Overall, this biomechanical assessment demonstrates that, after TLIF with two cages, supplemented UPS, BPS and UPS + TFPS constructs may be sufficient to achieve monosegmental fusion with satisfactory results, because all of them provide dramatically smaller ROMs than those of intact specimens. The UPS construct provided the least stability, especially during lateral bending and rotation, which indicates that this construct should be used prudently, particularly in patients with lateral and/or rotatory spinal instability. BPS and UPS + TFPS constructs are comparable in all loading modes. After TLIF with two cages, the UPS + TFPS construct is the best compromise between UPS and BPS, because it is superior to the UPS construct in terms of initial stability imparted and is causes less rigidity than does BPS fixation.
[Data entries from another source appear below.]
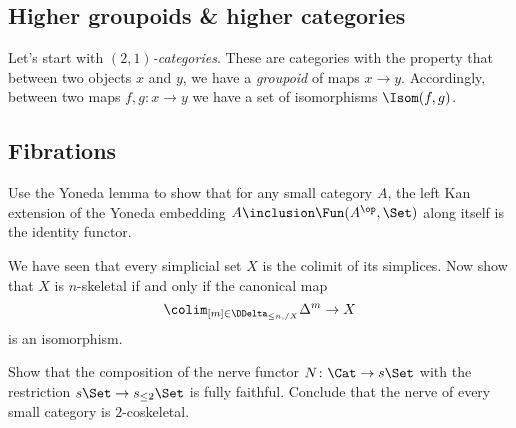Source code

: \subsection{Higher groupoids \& higher categories \inc}%
\label{sub:Highergroupoidshighercategories}
Let's start with \emph{$(2,1)$-categories}.
These are categories with the property that between two objects $x$ and $y$, we have a \emph{groupoid} of maps $x \to y$.
Accordingly, between two maps $f,g \colon x \to y$ we have a set of isomorphisms $\Isom(f,g)$.

\subsection{Fibrations \inc}%
\label{sub:Fibrations}

\begin{exercises}
  \item%
    \label{exercise:stronggeneration}
    Use the Yoneda lemma to show that for any small category $A$,
    the left Kan extension of the Yoneda embedding $A \inclusion \Fun(A^{\op}, \Set)$ along itself is the identity functor.
  \item%
    \label{exercise:nskeletonascolimit}
    We have seen that every simplicial set $X$ is the colimit of its simplices.
    Now show that $X$ is $n$-skeletal if and only if the canonical map
    \[
      \colim_{[m] \in \DDelta_{\leq n, /X}} \Delta^m \to X
    \]
    is an isomorphism.
  \item%
    \label{exercise:nerve2cosk}
    Show that the composition of the nerve functor $N \colon \Cat \to s\Set$ with the restriction $s\Set \to s_{\leq 2}\Set$ is fully faithful.
    Conclude that the nerve of every small category is $2$-coskeletal.
\end{exercises}


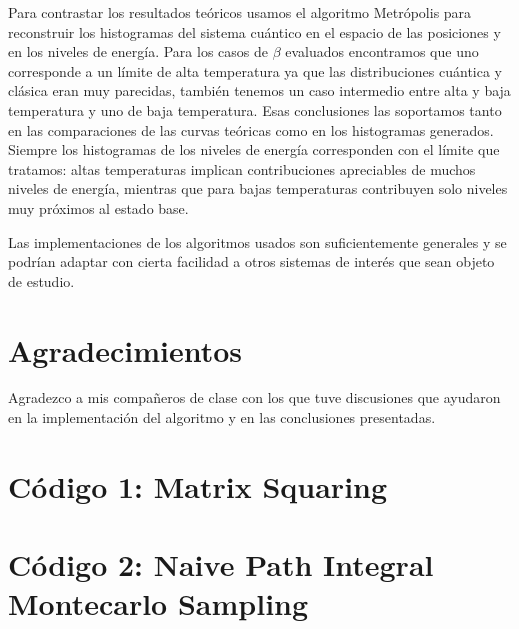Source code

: \documentclass[%
 reprint,
 amsmath,amssymb,
 aps,
 pra,
]{revtex4-2}
\begin{document}
Para contrastar los resultados teóricos usamos el algoritmo Metrópolis para reconstruir los histogramas del sistema cuántico en el espacio de las posiciones y en los niveles de energía. Para los casos de $\beta$ evaluados encontramos que uno corresponde a un límite de alta temperatura ya que las distribuciones cuántica y clásica eran muy parecidas, también tenemos un caso intermedio entre alta y baja temperatura y uno de baja temperatura. Esas conclusiones las soportamos tanto en las comparaciones de las curvas teóricas como en los histogramas generados. Siempre los histogramas de los niveles de energía corresponden con el límite que tratamos: altas temperaturas implican contribuciones apreciables de muchos niveles de energía, mientras que para bajas temperaturas contribuyen solo niveles muy próximos al estado base.

Las implementaciones de los algoritmos usados son suficientemente generales y se podrían adaptar con cierta facilidad a otros sistemas de interés que sean objeto de estudio.

\section*{Agradecimientos}
Agradezco a mis compañeros de clase con los que tuve discusiones que ayudaron en la implementación del algoritmo y en las conclusiones presentadas. 

\nocite{*}


\newpage



\appendix

\begin{widetext}

\section{Código 1: Matrix Squaring\label{appx:codigo_matrix_squaring}}


\section{Código 2: Naive Path Integral Montecarlo Sampling\label{appx:codigo_temperatura_finita}}


\end{widetext}
\end{document}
Furthermore, TFPS can be placed percutaneously, thus minimizing the extent of tissue injury and unnecessary blood loss during open or minimally invasive surgery, which may result in less postoperative pain and earlier recovery. The results of the present study should be further examined in clinical practice, because removal of the soft tissues before testing meant that the rigidly controlled ROM of the segment was quite different from that in living subjects.
Disclosure: The authors declare that they have no conflicts of interest in the creation and publication of this manuscript and received no funding to assist in its completion.